Required action
Please list all lines of the material below in which the string "this" occurs.

Data for analysis
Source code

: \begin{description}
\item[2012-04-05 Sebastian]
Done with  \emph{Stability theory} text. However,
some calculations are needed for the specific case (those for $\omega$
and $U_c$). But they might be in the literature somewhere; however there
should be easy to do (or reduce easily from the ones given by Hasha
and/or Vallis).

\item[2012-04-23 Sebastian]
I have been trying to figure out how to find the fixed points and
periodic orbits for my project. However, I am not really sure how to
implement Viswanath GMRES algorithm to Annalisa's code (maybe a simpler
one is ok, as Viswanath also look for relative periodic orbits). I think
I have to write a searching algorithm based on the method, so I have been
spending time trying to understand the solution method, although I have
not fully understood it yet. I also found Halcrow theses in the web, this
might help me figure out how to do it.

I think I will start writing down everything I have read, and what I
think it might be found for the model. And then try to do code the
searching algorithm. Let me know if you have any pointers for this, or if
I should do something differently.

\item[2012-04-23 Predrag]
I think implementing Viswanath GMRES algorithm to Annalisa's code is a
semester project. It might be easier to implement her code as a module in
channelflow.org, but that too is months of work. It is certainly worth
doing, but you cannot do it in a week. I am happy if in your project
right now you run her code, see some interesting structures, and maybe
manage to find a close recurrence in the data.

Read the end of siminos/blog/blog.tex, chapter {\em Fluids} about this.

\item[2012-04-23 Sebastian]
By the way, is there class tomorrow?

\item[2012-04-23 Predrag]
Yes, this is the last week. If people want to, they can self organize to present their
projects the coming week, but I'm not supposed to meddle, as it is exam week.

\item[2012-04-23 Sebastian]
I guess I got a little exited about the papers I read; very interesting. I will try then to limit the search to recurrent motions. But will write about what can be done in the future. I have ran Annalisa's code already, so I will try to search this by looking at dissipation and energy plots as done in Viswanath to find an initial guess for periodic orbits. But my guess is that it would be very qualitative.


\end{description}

Expected output
not fully understood it yet. I also found Halcrow theses in the web, this
searching algorithm. Let me know if you have any pointers for this, or if
Read the end of siminos/blog/blog.tex, chapter {\em Fluids} about this.
Yes, this is the last week. If people want to, they can self organize to present their
I guess I got a little exited about the papers I read; very interesting. I will try then to limit the search to recurrent motions. But will write about what can be done in the future. I have ran Annalisa's code already, so I will try to search this by looking at dissipation and energy plots as done in Viswanath to find an initial guess for periodic orbits. But my guess is that it would be very qualitative.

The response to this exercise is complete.